I continued to write over the coming days, months, and years, filling the journals one after another. My eyes often blurred with tears as my pen traveled over the pages. I began to share my thoughts with my friends to include them in my journey. I needed them. They read and told me to keep writing. One friend said he learned from me and would remember what he learned when it was his turn to meet Grief. My friends listened without trying to make me feel better or fixing things for me. Grief cannot be fixed. I can only be absorbed into who we are – sort of becoming a friend who shows up occasionally.
I fell into a form of free verse in much of my writing through those first years of grief. I joined a local poetry group and learned things like less words are more, but they seemed to merely tolerate my writing, telling me they could see why what I wrote mattered to me. It felt like the kiss of death to this writer who wanted to write not only for herself but for others. They finally told me I didn’t write poetry at all. I wrote reflections they said. Later, I took an essay class, and the instructor said it was like prose poetry. I still am not sure what to call it. All I know for sure is that writing saved me then and has continued to save me over the years.

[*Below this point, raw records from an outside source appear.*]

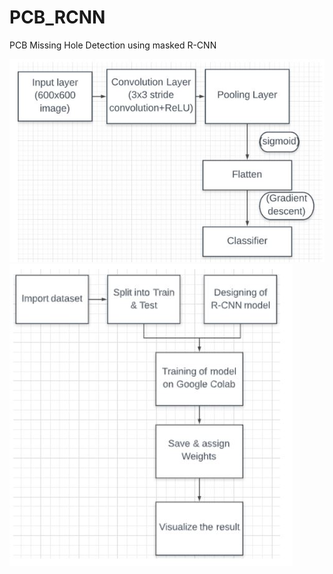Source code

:# PCB_RCNN
PCB Missing Hole Detection using masked R-CNN


![Model](https://github.com/RoKu1/PCB_RCNN/blob/master/Model.JPG)
![Flow Chart](https://github.com/RoKu1/PCB_RCNN/blob/master/Flow_Chart.JPG)
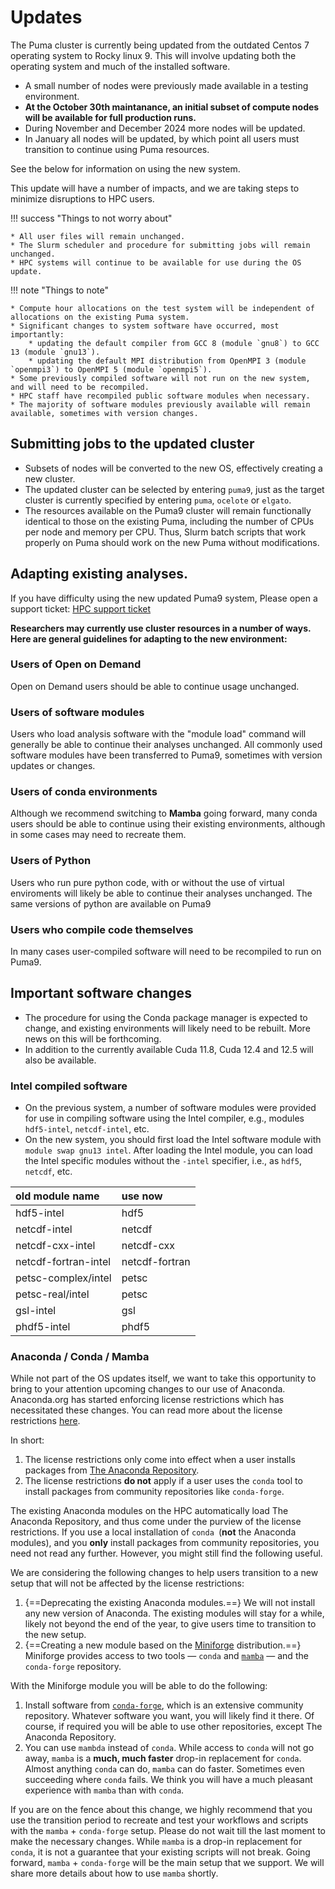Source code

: # Updates 

The Puma cluster is currently being updated from the outdated Centos 7 operating system to Rocky linux 9.  This will involve updating both the operating system and much of the installed software.  

* A small number of nodes were previously made available in a testing environment.
* **At the October 30th maintanance, an initial subset of compute nodes will be available for full production runs.**
* During November and December 2024 more nodes will be updated.
* In January all nodes will be updated, by which point all users must transition to continue using Puma resources.

See the below for information on using the new system.

This update will have a number of impacts, and we are taking steps to minimize disruptions to HPC users.

!!! success "Things to not worry about"

    * All user files will remain unchanged. 
    * The Slurm scheduler and procedure for submitting jobs will remain unchanged. 
    * HPC systems will continue to be available for use during the OS update. 

!!! note "Things to note"

    * Compute hour allocations on the test system will be independent of allocations on the existing Puma system. 
    * Significant changes to system software have occurred, most importantly: 
        * updating the default compiler from GCC 8 (module `gnu8`) to GCC 13 (module `gnu13`).
        * updating the default MPI distribution from OpenMPI 3 (module `openmpi3`) to OpenMPI 5 (module `openmpi5`).
    * Some previously compiled software will not run on the new system, and will need to be recompiled.
    * HPC staff have recompiled public software modules when necessary.
    * The majority of software modules previously available will remain available, sometimes with version changes.

  
## Submitting jobs to the updated cluster

* Subsets of nodes will be converted to the new OS, effectively creating a new cluster.
* The updated cluster can be selected by entering `puma9`, just as the target cluster is currently specified by entering `puma`, `ocelote` or `elgato`. 
* The resources available on the Puma9 cluster will remain functionally identical to those on the existing Puma, including the number of CPUs per node and memory per CPU. Thus, Slurm batch scripts that work properly on Puma should work on the new Puma without modifications.

## Adapting existing analyses. 
If you have difficulty using the new updated Puma9 system, Please open a support ticket:  [HPC support ticket](https://uarizona.service-now.com/sp?id=sc_cat_item&sys_id=2983102adbd23c109627d90d689619c6&sysparm_category=84d3d1acdbc8f4109627d90d6896191f) 

**Researchers may currently use cluster resources in a number of ways.  Here are general guidelines for adapting to the new environment:**  
### Users of Open on Demand
Open on Demand users should be able to continue usage unchanged. 
### Users of software modules
Users who load analysis software with the "module load" command will generally be able to continue their analyses unchanged.  All commonly used software modules have been transferred to Puma9, sometimes with version updates or changes.
### Users of conda environments
Although we recommend switching to **Mamba** going forward, many conda users should be able to continue using their existing environments, although in some cases may need to recreate them.
### Users of Python
Users who run pure python code, with or without the use of virtual enviroments will likely be able to continue their analyses unchanged.  The same versions of python are available on Puma9
### Users who compile code themselves
In many cases user-compiled software will need to be recompiled to run on Puma9.

## Important software changes 

* The procedure for using the Conda package manager is expected to change, and existing environments will likely need to be rebuilt. More news on this will be forthcoming.
* In addition to the currently available Cuda 11.8, Cuda 12.4 and 12.5 will also be available. 

### Intel compiled software

* On the previous system, a number of software modules were provided for use in compiling software using the Intel compiler, e.g., modules `hdf5-intel`, `netcdf-intel`, etc. 
* On the new system, you should first load the Intel software module with `module swap gnu13 intel`. After loading the Intel module, you can load the Intel specific modules without the `-intel` specifier, i.e., as `hdf5`, `netcdf`, etc.


| old module name | use now |
| :---- | :---- |
| hdf5-intel | hdf5 |
| netcdf-intel | netcdf |
| netcdf-cxx-intel | netcdf-cxx |
| netcdf-fortran-intel | netcdf-fortran |
| petsc-complex/intel | petsc |
| petsc-real/intel | petsc |
| gsl-intel | gsl |
| phdf5-intel | phdf5 |

### Anaconda / Conda / Mamba

While not part of the OS updates itself, we want to take this opportunity to bring to your attention upcoming changes to our use of Anaconda. Anaconda.org has started enforcing license restrictions which has necessitated these changes. You can read more about the license restrictions [here](https://www.anaconda.com/blog/update-on-anacondas-terms-of-service-for-academia-and-research).

In short:

1. The license restrictions only come into effect when a user installs packages from [The Anaconda Repository](https://repo.anaconda.com/).
2. The license restrictions **do not** apply if a user uses the `conda` tool to install packages from community repositories like `conda-forge`.

The existing Anaconda modules on the HPC automatically load The Anaconda Repository, and thus come under the purview of the license restrictions. If you use a local installation of `conda `(**not** the Anaconda modules), and you **only** install packages from community repositories, you need not read any further. However, you might still find the following useful.

We are considering the following changes to help users transition to a new setup that will not be affected by the license restrictions:

1. {==Deprecating the existing Anaconda modules.==} We will not install any new version of Anaconda. The existing modules will stay for a while, likely not beyond the end of the year, to give users time to transition to the new setup.
2. {==Creating a new module based on the [Miniforge](https://github.com/conda-forge/miniforge) distribution.==} Miniforge provides access to two tools — `conda` and [`mamba`](https://mamba.readthedocs.io/en/latest/) — and the `conda-forge` repository.

With the Miniforge module you will be able to do the following:

1. Install software from [`conda-forge`](https://conda-forge.org/), which is an extensive community repository. Whatever software you want, you will likely find it there. Of course, if required you will be able to use other repositories, except The Anaconda Repository.
2. You can use `mambda` instead of `conda`. While access to `conda` will not go away, `mamba` is a **much, much faster** drop-in replacement for `conda`. Almost anything `conda` can do, `mamba` can do faster. Sometimes even succeeding where `conda` fails. We think you will have a much pleasant experience with `mamba` than with `conda`.

If you are on the fence about this change, we highly recommend that you use the transition period to recreate and test your workflows and scripts with the `mamba` + `conda-forge` setup. Please do not wait till the last moment to make the necessary changes. While `mamba` is a drop-in replacement for `conda`, it is not a guarantee that your existing scripts will not break. Going forward, `mamba` + `conda-forge` will be the main setup that we support. We will share more details about how to use `mamba` shortly.
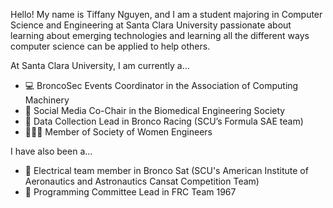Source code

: Hello!  My name is Tiffany Nguyen, and I am a student majoring in Computer Science and Engineering at Santa Clara University passionate about learning about emerging technologies and learning all the different ways computer science can be applied to help others.

At Santa Clara University, I am currently a...
- 💻 BroncoSec Events Coordinator in the Association of Computing Machinery
- 🧬 Social Media Co-Chair in the Biomedical Engineering Society
- 🚗 Data Collection Lead in Bronco Racing (SCU’s Formula SAE team)
- 👩🏻‍🔬 Member of Society of Women Engineers

I have also been a...
- 🚀 Electrical team member in Bronco Sat (SCU's American Institute of Aeronautics and Astronautics Cansat Competition Team)
- 🤖 Programming Committee Lead in FRC Team 1967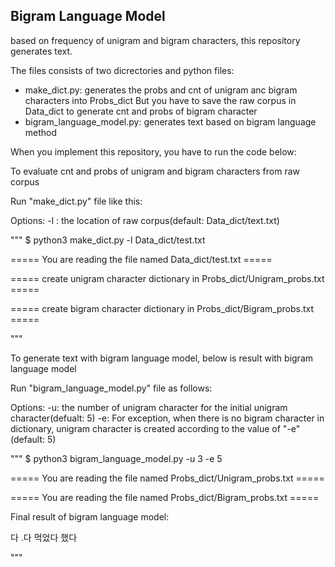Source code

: ## Bigram Language Model

based on frequency of unigram and bigram characters, this repository generates text. 


The files consists of two dicrectories and python files:

  - make_dict.py: generates the probs and cnt of unigram anc bigram characters into Probs_dict
                  But you have to save the raw corpus in Data_dict to generate cnt and probs of bigram character
  - bigram_language_model.py: generates text based on bigram language method



When you implement this repository, you have to run the code below:


To evaluate cnt and probs of unigram and bigram characters from raw corpus

Run "make_dict.py" file like this:

Options:
   -l : the location of raw corpus(default: Data_dict/text.txt)

"""
$ python3 make_dict.py -l Data_dict/test.txt                                        

===== You are reading the file named Data_dict/test.txt =====

===== create unigram character dictionary in Probs_dict/Unigram_probs.txt =====

===== create bigram character dictionary in Probs_dict/Bigram_probs.txt =====

"""


To generate text with bigram language model, below is result with bigram language model


Run "bigram_language_model.py" file as follows:

Options:
   -u: the number of unigram character for the initial unigram character(defualt: 5)
   -e: For exception, when there is no bigram character in dictionary, unigram character is created according to the value of "-e"(default: 5)

"""
$ python3 bigram_language_model.py -u 3 -e 5

===== You are reading the file named Probs_dict/Unigram_probs.txt =====

===== You are reading the file named Probs_dict/Bigram_probs.txt =====

Final result of bigram language model:

다 .다 먹었다 했다

"""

I was determined I would record this journey because I felt so unprepared for this deep grief, and I wanted to be able to help others. I think more important than that, though, was what it did for me in giving voice to my grief. It connected me to others who walked alongside me in the intensity of the first few years of my grief. It has continued to save me in the years since when grief makes her unexpected visits.
A few years later I started a blog, recording the grief journey there and then branching out into writing when inspired about the things often unnoticed. This gave me a voice to people I would never have spoken to. My audience is small. Sometimes, I wonder if it really matters at all, and then I hear from someone who is touched by something I wrote because someone who read what I wrote passed it on. And I know it matters. I am learning to pray before I post that the one who needs what I have written will find it. I am learning that I do not have to know who that person is.
My passion is to continue to write the things I have learned and put them into a form to pass on to the ones I love most – my friends and especially my family so they can pass it on to others. When I write, I often imagine a great-grandchild who will never know me, meeting me through my writing and learning about the things that matter most to me for those I love, that seeing it in me, they would have a heart for God and a desire to walk in his truth.
I’ve loved hearing your reflections and getting to know your sweet soul through your words, Carol. Your depictions of grief, such as this one, are moving and make others feel less alone in their grief. I’m glad you put your pen to paper and shared your words with the world.